Marcin S. zajmował się legalizacją pobytu obcokrajowców w Polsce. Niedawno wybudował dom w jednej ze wsi w powiecie łęczyckim. To właśnie w nim, 4 czerwca, doszło do niezwykle barbarzyńskiego napadu.- Około godziny 22:30 na teren nieruchomości wtargnęli zamaskowani napastnicy – opowiada Krzysztof Kopania z Prokuratury Okręgowej w Łodzi. - Posiadali ze sobą nóż i przedmioty przypominające kije bejsbolowe. Jak ustalono były to specjalne przystosowane długie i grube trzonki od siekiery. Jako pierwszego zaatakowano przebywającego w garażu 53-latka, który został dotkliwie pobity. W czasie napadu kobieta znajdowała się w części mieszkalnej. Tam też została napadnięta. Sprawcy ją zakneblowali, skrępowali i pobili. Następnie, zaczęli przeszukiwać dom. Skradziono pieniądze, biżuteria i dokumenty – dodaje.
Marcin i Ewa S. zostali po napadzie przewiezieni do szpitala. Niestety skatowany mężczyzna zmarł w wyniku rozległych obrażeń głowy. Poszukiwaniem bandytów zajęli się najbardziej doświadczeni policjanci z Wydziału Kryminalnego Komendy Wojewódzkiej Policji w Łodzi.
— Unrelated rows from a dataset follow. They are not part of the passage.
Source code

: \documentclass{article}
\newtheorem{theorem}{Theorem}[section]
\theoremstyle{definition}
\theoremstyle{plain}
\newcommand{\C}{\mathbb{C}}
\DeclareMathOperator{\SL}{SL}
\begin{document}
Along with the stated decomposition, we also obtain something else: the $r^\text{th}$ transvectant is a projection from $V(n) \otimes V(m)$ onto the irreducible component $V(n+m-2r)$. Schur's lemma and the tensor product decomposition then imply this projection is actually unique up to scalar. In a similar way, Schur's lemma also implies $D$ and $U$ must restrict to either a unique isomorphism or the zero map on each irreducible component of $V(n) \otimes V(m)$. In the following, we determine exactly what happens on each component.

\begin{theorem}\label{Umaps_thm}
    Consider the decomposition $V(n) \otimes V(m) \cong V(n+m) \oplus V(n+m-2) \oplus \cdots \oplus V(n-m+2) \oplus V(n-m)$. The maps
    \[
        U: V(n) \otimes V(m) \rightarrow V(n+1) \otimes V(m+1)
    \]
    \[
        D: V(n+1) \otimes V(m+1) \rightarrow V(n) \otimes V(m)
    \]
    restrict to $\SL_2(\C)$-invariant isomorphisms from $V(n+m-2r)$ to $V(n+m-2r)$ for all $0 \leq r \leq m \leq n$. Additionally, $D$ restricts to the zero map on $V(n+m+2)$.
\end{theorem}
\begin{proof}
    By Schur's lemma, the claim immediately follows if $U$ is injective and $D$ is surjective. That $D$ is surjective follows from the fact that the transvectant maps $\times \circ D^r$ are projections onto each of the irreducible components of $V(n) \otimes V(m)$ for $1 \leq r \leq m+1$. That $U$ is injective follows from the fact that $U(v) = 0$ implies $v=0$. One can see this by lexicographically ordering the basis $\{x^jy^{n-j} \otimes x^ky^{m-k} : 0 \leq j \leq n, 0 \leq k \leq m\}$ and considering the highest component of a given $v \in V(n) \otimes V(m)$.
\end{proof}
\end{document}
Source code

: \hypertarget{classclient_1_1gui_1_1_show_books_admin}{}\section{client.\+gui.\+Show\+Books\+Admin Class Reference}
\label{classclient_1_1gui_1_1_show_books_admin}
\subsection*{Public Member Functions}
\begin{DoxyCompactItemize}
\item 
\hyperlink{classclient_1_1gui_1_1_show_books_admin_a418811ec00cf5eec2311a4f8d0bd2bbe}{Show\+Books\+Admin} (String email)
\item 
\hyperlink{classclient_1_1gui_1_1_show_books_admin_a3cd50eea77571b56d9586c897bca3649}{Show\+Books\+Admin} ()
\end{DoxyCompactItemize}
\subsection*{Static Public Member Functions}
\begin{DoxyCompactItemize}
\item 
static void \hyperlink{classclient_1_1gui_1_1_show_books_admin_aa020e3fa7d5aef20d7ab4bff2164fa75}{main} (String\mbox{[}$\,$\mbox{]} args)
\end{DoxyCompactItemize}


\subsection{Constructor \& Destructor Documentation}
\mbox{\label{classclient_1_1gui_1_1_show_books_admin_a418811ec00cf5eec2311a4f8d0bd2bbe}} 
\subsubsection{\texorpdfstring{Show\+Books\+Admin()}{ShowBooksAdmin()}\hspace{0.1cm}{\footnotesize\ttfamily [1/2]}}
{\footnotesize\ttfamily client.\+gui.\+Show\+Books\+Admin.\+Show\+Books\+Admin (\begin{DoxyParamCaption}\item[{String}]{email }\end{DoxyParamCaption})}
W minioną środę zatrzymano napastników. Okazało się, że dobrze znali swoją ofiarę. 40-latek usłyszał zarzut zabójstwa, za co grozi mu dożywocie. Jego partnerka odpowie za pomocnictwo w rozboju z użyciem niebezpiecznego narzędzia. Może trafić do więzienia nawet na 15 lat.
W piątek odbył się pogrzeb Marcina S.. W ostatniej drodze, oprócz najbliższej rodziny, towarzyszyły mu tłumu znajomych i przyjaciół. Łzom rozpaczy nie było końca.